The next Spanish voyage navigator to sight Haida Gwaii, though even more briefly, was Juan Francisco de la Bodega y Quadra (to give him his full name). In 1775 the little ship Santiago was sent on a second voyage northward, this time under the leadership of Bruno Hezeta, with Perez second in command. It was accompanied by the small schooner Sonora under Lieutenant Quadra. Disaster dogged the path of the voyagers almost from the beginning. Near latitude 47* a landing party was massacred by the natives; storms and scurvy incapacitated the crews. Hezeta, discouraged, insisted on turning back. Young Quadra indomitably pursued his course, and reached a point near the present town of Sitka. He had attained a latitude 58*18' -- 200 miles beyond Perez's first venture. He took formal possession of the territory in the vicinity and named Bucarelli Sound in honor of the Viceroy of New Spain. Sailing southward in his tiny craft he crossed Dixon's Entrance, to which he gave the name Entrada de Perez, and passed within sight of Cape Santa Margarita (Cape North) on Haida Gwaii. After a fearful voyage, with massive waves almost swamping the small schooner and the crew so sick with scurvy that Quadra and one man alone were left to man the ship, the harbour of Monterey was reached. They had been eight months at sea in their hopelessly ill-equipped craft. Another epic of the north had been completed.
The expedition of Captain Cook to the Pacific Northwest in 1778 had, it is true, little direct bearing on the new history of the Haida Gwaii archipelago. During his return from explorations along the coast of Alaska and into Bering Strait he arrived at their upper extremity, but owing to terrific storms while passing through the sound to the east he did not even glimpse the coast-line of the Islands. This voyage, destined to be his last, for he was killed by the local people the following winter on the Sandwich Islands. After the tragic death of their commander, the crew continuing their voyage, offered for sale in Canton some sea-otter skins which brought an astonishing price from the agents of the wealthy Chinese mandarins.

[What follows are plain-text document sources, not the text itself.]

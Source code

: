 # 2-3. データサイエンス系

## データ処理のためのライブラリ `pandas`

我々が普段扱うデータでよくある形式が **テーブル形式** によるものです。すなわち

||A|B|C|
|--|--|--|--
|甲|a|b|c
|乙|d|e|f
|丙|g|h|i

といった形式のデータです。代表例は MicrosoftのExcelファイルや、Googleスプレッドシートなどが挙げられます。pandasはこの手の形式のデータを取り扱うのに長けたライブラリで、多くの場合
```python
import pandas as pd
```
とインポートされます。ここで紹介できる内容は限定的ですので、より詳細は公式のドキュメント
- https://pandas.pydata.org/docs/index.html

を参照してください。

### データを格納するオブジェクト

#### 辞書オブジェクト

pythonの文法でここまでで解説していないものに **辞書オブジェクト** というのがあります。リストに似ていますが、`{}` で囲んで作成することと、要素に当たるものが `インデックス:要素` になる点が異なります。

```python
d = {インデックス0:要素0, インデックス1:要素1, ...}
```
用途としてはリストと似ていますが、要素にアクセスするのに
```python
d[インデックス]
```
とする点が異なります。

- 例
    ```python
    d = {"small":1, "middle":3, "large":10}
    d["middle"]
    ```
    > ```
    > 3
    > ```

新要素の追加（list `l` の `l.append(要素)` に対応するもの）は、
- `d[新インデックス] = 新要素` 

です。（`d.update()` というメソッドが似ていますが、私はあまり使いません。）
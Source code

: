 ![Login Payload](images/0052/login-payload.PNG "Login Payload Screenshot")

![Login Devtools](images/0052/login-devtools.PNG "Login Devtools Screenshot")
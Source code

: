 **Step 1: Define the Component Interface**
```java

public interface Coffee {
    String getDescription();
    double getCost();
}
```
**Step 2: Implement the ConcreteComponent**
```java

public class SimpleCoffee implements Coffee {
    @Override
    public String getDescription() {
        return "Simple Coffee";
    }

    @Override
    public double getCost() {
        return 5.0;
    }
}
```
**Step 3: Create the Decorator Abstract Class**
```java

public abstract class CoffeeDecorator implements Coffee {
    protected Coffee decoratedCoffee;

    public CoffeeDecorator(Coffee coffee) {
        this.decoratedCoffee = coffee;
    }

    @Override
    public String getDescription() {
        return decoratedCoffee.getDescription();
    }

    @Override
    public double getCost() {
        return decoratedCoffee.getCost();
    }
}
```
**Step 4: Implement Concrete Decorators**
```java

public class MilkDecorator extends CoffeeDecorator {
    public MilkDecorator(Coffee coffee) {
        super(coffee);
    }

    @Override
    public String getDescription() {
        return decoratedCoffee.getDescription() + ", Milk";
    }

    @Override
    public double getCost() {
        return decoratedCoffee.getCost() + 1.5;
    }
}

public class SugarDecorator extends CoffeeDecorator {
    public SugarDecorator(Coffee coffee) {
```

Before trading-vessels arrived on the shores of Haida Gwaii one more explorer was to visit her coast. This was Jean Francois de Galaup, Comte de Laperouse, in the employ of the French Government. He had been dispatched to discover, if possible, the North-west passage from the west. In the course of his voyagings he coasted along the shores of Haida Gwaii and was one of the first navigators to suggest their insularity. Although he named various points on his charts, Baie de Clonard at the north, Baie de la Touche to the south, and some small islands Isles Kerouart, he made no attempt to name the whole group of islands. Laperouse's explorations along the coast of Alaska were of little importance in themselves, it was his report on the activities of the Russians in that area that aroused Spain once more to a renewed interest in the North.